Maximum Likelihood Estimation

Rohan Dahal

Maximum Likelihood Estimation

The core problem:

Unknown parameter: \(\theta\)
We collect data: \(X_1, X_2, \ldots, X_n\)
Goal: estimate \(\theta\) from the data

“We’re trying to figure out an unknown parameter \(\theta\). We don’t know it directly, so we collect data and use that to estimate it.”

Data Setup

Our data \(X_1, X_2, \ldots, X_n\) are:

Independent — knowing one observation tells us nothing about another
Identically distributed (i.i.d.) — all drawn from the same distribution
Each follows the density / probability mass function \(f(x \mid \theta)\)

This structure lets us use probability to model the data systematically.

Key Idea: Likelihood

	Probability	Likelihood
Fixed	\(\theta\)	Data
Variable	Data	\(\theta\)
Question	What data might we see?	What \(\theta\) fits this data?

Likelihood = \(P(\text{data} \mid \theta)\), but we flip the question:

Given the data we observed, what value of \(\theta\) makes it most probable?

The Likelihood Function

\[L(\theta) = f(X_1, X_2, \ldots, X_n \mid \theta)\]

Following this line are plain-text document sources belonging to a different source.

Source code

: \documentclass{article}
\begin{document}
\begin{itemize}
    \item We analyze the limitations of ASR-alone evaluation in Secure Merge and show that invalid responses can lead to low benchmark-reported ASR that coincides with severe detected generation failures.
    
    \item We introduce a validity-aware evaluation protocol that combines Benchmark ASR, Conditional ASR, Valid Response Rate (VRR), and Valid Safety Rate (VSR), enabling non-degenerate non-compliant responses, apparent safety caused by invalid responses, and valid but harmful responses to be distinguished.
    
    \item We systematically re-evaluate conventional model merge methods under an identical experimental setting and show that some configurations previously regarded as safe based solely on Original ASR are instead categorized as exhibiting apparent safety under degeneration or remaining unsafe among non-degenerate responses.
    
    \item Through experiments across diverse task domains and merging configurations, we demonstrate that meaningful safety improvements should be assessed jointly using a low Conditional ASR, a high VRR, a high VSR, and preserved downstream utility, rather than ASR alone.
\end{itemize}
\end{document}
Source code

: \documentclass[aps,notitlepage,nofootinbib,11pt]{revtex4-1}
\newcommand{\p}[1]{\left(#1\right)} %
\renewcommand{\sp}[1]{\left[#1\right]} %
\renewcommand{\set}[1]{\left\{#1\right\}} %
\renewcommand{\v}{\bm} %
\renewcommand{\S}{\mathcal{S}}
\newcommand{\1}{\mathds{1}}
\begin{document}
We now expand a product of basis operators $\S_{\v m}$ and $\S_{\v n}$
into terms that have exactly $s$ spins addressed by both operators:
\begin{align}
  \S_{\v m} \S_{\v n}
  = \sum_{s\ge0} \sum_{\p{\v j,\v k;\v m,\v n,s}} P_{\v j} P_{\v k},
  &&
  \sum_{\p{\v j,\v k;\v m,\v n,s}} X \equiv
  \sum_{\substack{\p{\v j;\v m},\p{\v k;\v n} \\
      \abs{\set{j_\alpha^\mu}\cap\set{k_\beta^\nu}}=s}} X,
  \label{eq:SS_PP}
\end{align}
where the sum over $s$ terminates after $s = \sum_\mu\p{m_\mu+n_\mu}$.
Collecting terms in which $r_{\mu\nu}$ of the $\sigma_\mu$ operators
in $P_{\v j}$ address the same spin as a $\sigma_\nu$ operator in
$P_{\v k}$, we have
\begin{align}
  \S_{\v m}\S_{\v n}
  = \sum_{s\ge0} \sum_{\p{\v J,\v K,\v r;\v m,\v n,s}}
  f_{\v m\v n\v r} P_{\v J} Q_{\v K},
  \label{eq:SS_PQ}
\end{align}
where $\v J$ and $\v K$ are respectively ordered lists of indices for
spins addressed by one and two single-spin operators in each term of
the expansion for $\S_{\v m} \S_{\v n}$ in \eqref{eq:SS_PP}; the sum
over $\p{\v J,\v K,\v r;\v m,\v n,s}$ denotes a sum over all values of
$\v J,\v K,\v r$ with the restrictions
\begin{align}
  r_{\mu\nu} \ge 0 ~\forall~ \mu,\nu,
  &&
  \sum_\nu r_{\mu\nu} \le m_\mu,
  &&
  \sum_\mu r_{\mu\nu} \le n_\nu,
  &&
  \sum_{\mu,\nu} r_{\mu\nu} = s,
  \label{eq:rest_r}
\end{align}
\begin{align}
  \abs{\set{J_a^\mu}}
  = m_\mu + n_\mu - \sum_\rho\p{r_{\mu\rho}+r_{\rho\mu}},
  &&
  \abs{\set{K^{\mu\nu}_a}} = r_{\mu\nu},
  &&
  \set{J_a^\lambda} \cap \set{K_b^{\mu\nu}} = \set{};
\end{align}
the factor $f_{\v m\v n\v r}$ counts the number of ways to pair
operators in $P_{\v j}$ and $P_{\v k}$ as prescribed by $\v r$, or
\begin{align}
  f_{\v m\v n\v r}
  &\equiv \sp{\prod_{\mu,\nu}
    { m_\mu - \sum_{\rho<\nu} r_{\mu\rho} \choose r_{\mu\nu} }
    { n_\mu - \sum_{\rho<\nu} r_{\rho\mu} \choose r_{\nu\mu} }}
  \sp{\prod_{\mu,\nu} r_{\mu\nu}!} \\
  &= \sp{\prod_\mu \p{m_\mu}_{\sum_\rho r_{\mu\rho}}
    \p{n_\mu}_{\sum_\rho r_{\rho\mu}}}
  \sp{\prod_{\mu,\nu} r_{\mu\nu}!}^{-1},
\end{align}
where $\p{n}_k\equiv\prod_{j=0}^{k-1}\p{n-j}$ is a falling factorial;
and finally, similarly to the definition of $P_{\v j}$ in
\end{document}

Because the observations are independent, we multiply:

\[\boxed{L(\theta) = \prod_{i=1}^{n} f(X_i \mid \theta)}\]

“Multiplying individual probabilities gives the total likelihood of the entire dataset.”

Visual Intuition: The Likelihood Curve

The peak is our best estimate of \(\theta\).

MLE Definition

The Maximum Likelihood Estimator is the value of \(\theta\) that maximizes \(L(\theta)\):

\[\hat{\theta} = \underset{\theta}{\arg\max} \ L(\theta)\]

It’s the \(\theta\) value where the likelihood curve reaches its highest point — the most “believable” parameter given what we observed.

How to Find the MLE

Write the likelihood \(L(\theta) = \prod_{i=1}^n f(X_i \mid \theta)\)
Take the log → log-likelihood \(\ell(\theta) = \sum_{i=1}^n \log f(X_i \mid \theta)\)
Differentiate \(\dfrac{d\ell}{d\theta}\)
Set equal to zero \(\dfrac{d\ell}{d\theta} = 0\)
Solve for \(\hat{\theta}\)

Why Use Log-Likelihood?

\(\log(ab) = \log a + \log b\) — products become sums, derivatives get easier, and the maximum stays in the same place.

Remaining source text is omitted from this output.